[HN Gopher] New HTTP standards for caching on the modern web
___________________________________________________________________
New HTTP standards for caching on the modern web
Author : pimterry
Score : 38 points
Date : 2021-10-20 14:19 UTC (1 days ago)
(HTM) web link (httptoolkit.tech)
(TXT) w3m dump (httptoolkit.tech)
| simonw wrote:
| Really good article - I hadn't heard about either of these
| headers and I really appreciated the clear explanation of both.
| forgotmypw17 wrote:
| One challenge I've experienced recently is I can't figure out how
| to hint to the browser that it should refresh a particular cached
| page. (Without appending ?time=1634851491 to the URL.)
|
| For example, let's say I've already cached the page /new.html
|
| Now, I click a button which triggers a change to the page, and I
| am redirected back to it.
|
| Even though the page has changed, and the browser should see a
| new timestamp in the header if pinging the server, it just
| doesn't seem to happen.
|
| Has anyone dealt with this before?
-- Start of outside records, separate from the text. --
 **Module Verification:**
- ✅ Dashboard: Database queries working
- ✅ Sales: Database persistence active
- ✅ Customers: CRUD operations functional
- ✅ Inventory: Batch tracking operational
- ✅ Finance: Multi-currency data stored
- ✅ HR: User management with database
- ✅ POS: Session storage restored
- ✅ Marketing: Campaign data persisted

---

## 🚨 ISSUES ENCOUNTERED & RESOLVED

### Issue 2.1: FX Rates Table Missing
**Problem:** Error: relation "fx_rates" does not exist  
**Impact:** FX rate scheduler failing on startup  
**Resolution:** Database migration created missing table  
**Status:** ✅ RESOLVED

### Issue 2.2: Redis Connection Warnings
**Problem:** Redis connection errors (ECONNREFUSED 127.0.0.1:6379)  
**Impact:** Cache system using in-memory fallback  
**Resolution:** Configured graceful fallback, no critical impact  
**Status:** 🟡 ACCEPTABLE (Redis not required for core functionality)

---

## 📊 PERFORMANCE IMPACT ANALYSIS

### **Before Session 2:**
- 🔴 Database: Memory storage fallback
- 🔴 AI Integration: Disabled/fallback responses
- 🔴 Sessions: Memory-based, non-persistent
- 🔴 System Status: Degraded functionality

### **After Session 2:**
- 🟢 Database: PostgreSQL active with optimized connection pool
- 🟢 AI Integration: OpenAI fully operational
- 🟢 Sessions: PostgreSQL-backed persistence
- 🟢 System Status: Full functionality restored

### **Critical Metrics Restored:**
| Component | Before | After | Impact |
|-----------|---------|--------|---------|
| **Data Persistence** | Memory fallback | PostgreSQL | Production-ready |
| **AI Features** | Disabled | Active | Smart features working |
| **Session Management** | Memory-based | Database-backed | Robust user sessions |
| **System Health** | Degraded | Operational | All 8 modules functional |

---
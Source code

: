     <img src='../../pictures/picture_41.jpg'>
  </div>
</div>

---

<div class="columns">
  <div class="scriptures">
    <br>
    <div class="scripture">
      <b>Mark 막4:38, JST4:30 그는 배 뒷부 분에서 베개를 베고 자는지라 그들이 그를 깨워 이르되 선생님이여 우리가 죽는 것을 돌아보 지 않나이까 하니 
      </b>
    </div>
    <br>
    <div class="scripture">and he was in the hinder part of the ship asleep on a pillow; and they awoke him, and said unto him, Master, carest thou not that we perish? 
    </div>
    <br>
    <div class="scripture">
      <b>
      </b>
I tried to ask on
| StackOverflow, but lately my questions don't seem to get any
| attention, and I've run out of reputation to spend on bounties.
| toast0 wrote:
| There's no standard way for one page to invalidate another.
| I've seen some private patches to do it in squid, but that
| doesn't help because you want to do it for browsers.
|
| Your options are probably:
|
| a) redirect to a different URL as you've done by appending
| stuff to it
|
| b) require revalidation on each request, recipies shown by
| other posters
|
| c) POST to the url you want refreshed; post isn't cachable.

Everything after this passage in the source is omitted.